Putting the cart before the noble potrillo.

I was once taught that if I wanted to be something, it made sense to first say to myself that I was that thing. I suppose the idea was to attempt to come away from a vague aspiration without much hope of fulfilment to a harder driven state. Famously, Henry Ford was supposed to have said something along the lines of, ” Success or failure; whatever you think you are, you’re right!” Maybe it wasn’t Henry Ford, but, anyway, you get the idea?

Some people seem to be like this in Tango. As soon as they start to dance they begin to dress up like dancers they see on the stage. Some people buy the so-called correspondent shoes. You know, the black and white ones? Well, I do think we ought to dance in shoes we don’t wear in the street and at least a good dance shoe has no welt to cut across our partner’s calf if we clumsily intrude a leg. It hardly matters what the shoe looks like if it fits well and is a comfortable and stable platform and its sole permits a pivot,but there’s more.

Men who never generally wear hats outside, take to wearing a fedora indoors, even when dancing. Now, I was brought up always to remove any headgear when entering a house as a measure of politeness. The dancers on stage are acting imagined roles from a hundred years ago when almost all men wore hats. Even then, the gentlemen knew to remove them before dancing. In addition, the single woollen suit those chaps wore must have stunk to high heaven. I am told that a great deal of early dancing was done outside in work clothes, even blood stained from the abattoir. Why don’t we go to a dance wearing such a suit? Why just the hat? I’m sure my dancing would improve if only I wore the same outfit as an early 20th century milonguero. I could go further still. I could prepare for a Milonga by smoking a few cigars, not to mention throwing away my modern day deodorant and just imagine what my 1920 dental state ought to be!

No, let’s dance as ourselves, in the 21st century,smelling sweetly in clean clothes, use some Listerine and, let’s also adopt the modern approach to the male/female relationship state.

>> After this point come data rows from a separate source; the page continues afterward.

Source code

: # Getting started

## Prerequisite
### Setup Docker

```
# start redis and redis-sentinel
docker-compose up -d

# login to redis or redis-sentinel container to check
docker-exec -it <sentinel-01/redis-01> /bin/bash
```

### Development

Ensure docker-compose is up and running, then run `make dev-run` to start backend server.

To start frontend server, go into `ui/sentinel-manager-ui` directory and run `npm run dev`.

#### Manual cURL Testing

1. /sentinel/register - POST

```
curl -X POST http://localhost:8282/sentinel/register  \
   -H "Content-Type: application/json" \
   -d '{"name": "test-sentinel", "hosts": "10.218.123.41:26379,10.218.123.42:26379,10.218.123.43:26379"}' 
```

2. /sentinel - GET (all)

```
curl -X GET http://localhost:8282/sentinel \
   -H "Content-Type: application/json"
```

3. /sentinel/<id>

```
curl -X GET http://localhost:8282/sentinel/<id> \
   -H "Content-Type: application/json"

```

Yes, I’m the leader, mostly because my eyes are looking in the direction of travel, not because I’m the only one who can hear the music. I’m happy for the woman in my arms to wear a very high heel, mainly because it allows her to feel the ground behind her all the more quickly but also because it looks very sexy. Do I need her to dress like the tart in the stage show? I think not. Oh, alright if it makes her happy!

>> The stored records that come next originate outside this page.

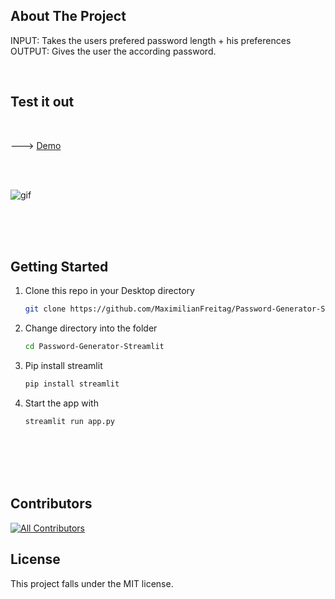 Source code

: ## About The Project
INPUT: Takes the users prefered password length + his preferences   <br /> 
OUTPUT: Gives the user the according password. 

<br />

<h2> Test it out </h2 >  <br> 

---> [Demo](https://share.streamlit.io/maximilianfreitag/password-generator-streamlit/pass_gen.py) 

<br />
<br />

![gif](https://user-images.githubusercontent.com/46624616/135414165-2716bc06-09b2-4e33-aa98-a5d4a8c39755.gif)



<br />
<br />
<br />


<!-- GETTING STARTED -->
## Getting Started


1. Clone this repo in your Desktop directory
   ```sh
   git clone https://github.com/MaximilianFreitag/Password-Generator-Streamlit.git
   ```

2. Change directory into the folder
   ```sh
   cd Password-Generator-Streamlit
   ```
3. Pip install streamlit
   ```sh
   pip install streamlit
   ```
   
4. Start the app with
   ```sh
   streamlit run app.py
   ```

<!-- Different functions -->


<br />


<br />
<br />
<br />




## Contributors

<!-- ALL-CONTRIBUTORS-LIST:START - Do not remove or modify this section -->
<!-- prettier-ignore-start -->
<!-- markdownlint-disable -->

<!-- markdownlint-restore -->
<!-- prettier-ignore-end -->

<!-- ALL-CONTRIBUTORS-LIST:END -->

[![All Contributors](https://img.shields.io/github/all-contributors/projectOwner/projectName?color=ee8449&style=flat-square)](#contributors)

## License
This project falls under the MIT license.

Can we take anything from the old days? How about the culture of politeness, the cabeceo and the rest of the practical codigo that helped Tango become such a vital part of Argentinian social life? How about the simple skills of balance and relationship, the connection between man and woman in each others’ arms? How about becoming very familiar with a number of classic Tangos so that we can predict the musical cues that repeat and repeat? The dancing styles? We can only go on what we’re told, since so much fact has been lost between the 1950s and 1980s. I think we can be certain that there was no bounce in Tango and it was danced with elbows in. Tango is a social dance, not an antisocial one..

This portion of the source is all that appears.